• Work item: Would you retype, word for word, the line with "Foundations of Biomedical" and every line after it through the end of the records below?

• Extracted records:
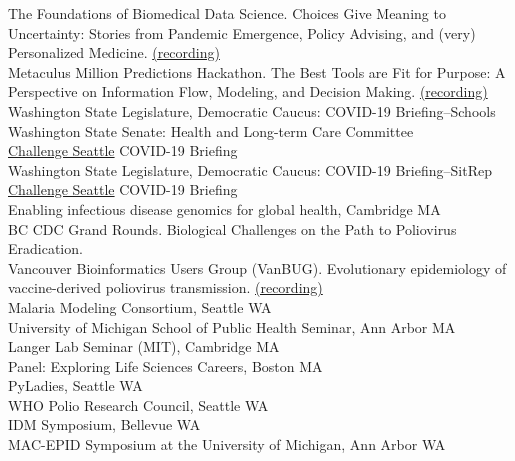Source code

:\documentclass{article}
\begin{document}
\begin{llist}
    {The Foundations of Biomedical Data Science. Choices Give Meaning to Uncertainty: Stories from Pandemic Emergence, Policy Advising, and (very) Personalized Medicine. \href{https://www.youtube.com/watch?v=TZrNbMG0nGY}{(recording)}} \\
	{Metaculus Million Predictions Hackathon. The Best Tools are Fit for Purpose: A Perspective on Information Flow, Modeling, and Decision Making.  \href{https://www.youtube.com/watch?v=3ikps84QztA}{(recording)}} \\
	{Washington State Legislature, Democratic Caucus: COVID-19 Briefing--Schools} \\
	{Washington State Senate: Health and Long-term Care Committee} \\
	{\href{https://www.challengeseattle.com/}{Challenge Seattle} COVID-19 Briefing} \\
	{Washington State Legislature, Democratic Caucus: COVID-19 Briefing--SitRep} \\
	{\href{https://www.challengeseattle.com/}{Challenge Seattle} COVID-19 Briefing} \\
	{Enabling infectious disease genomics for global health, Cambridge MA} \\
	{BC CDC Grand Rounds. Biological Challenges on the Path to Poliovirus Eradication.}  \\
	{Vancouver Bioinformatics Users Group (VanBUG). Evolutionary epidemiology of vaccine-derived poliovirus transmission. \href{https://www.youtube.com/watch?v=83X-HwkMp3g}{(recording)}}  \\
	{Malaria Modeling Consortium, Seattle WA} \\
	{University of Michigan School of Public Health Seminar, Ann Arbor MA}  \\
	{Langer Lab Seminar (MIT), Cambridge MA} \\
	{Panel: Exploring Life Sciences Careers, Boston MA} \\
	{PyLadies, Seattle WA}  \\
	{WHO Polio Research Council, Seattle WA} \\
	{IDM Symposium, Bellevue WA} \\ 
	{MAC-EPID Symposium at the University of Michigan, Ann Arbor WA}  \\

\end{llist}
\end{document}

• Written response:
    {The Foundations of Biomedical Data Science. Choices Give Meaning to Uncertainty: Stories from Pandemic Emergence, Policy Advising, and (very) Personalized Medicine. \href{https://www.youtube.com/watch?v=TZrNbMG0nGY}{(recording)}} \\
	{Metaculus Million Predictions Hackathon. The Best Tools are Fit for Purpose: A Perspective on Information Flow, Modeling, and Decision Making.  \href{https://www.youtube.com/watch?v=3ikps84QztA}{(recording)}} \\
	{Washington State Legislature, Democratic Caucus: COVID-19 Briefing--Schools} \\
	{Washington State Senate: Health and Long-term Care Committee} \\
	{\href{https://www.challengeseattle.com/}{Challenge Seattle} COVID-19 Briefing} \\
	{Washington State Legislature, Democratic Caucus: COVID-19 Briefing--SitRep} \\
	{\href{https://www.challengeseattle.com/}{Challenge Seattle} COVID-19 Briefing} \\
	{Enabling infectious disease genomics for global health, Cambridge MA} \\
	{BC CDC Grand Rounds. Biological Challenges on the Path to Poliovirus Eradication.}  \\
	{Vancouver Bioinformatics Users Group (VanBUG). Evolutionary epidemiology of vaccine-derived poliovirus transmission. \href{https://www.youtube.com/watch?v=83X-HwkMp3g}{(recording)}}  \\
	{Malaria Modeling Consortium, Seattle WA} \\
	{University of Michigan School of Public Health Seminar, Ann Arbor MA}  \\
	{Langer Lab Seminar (MIT), Cambridge MA} \\
	{Panel: Exploring Life Sciences Careers, Boston MA} \\
	{PyLadies, Seattle WA}  \\
	{WHO Polio Research Council, Seattle WA} \\
	{IDM Symposium, Bellevue WA} \\ 
	{MAC-EPID Symposium at the University of Michigan, Ann Arbor WA}  \\

\end{llist}
\end{document}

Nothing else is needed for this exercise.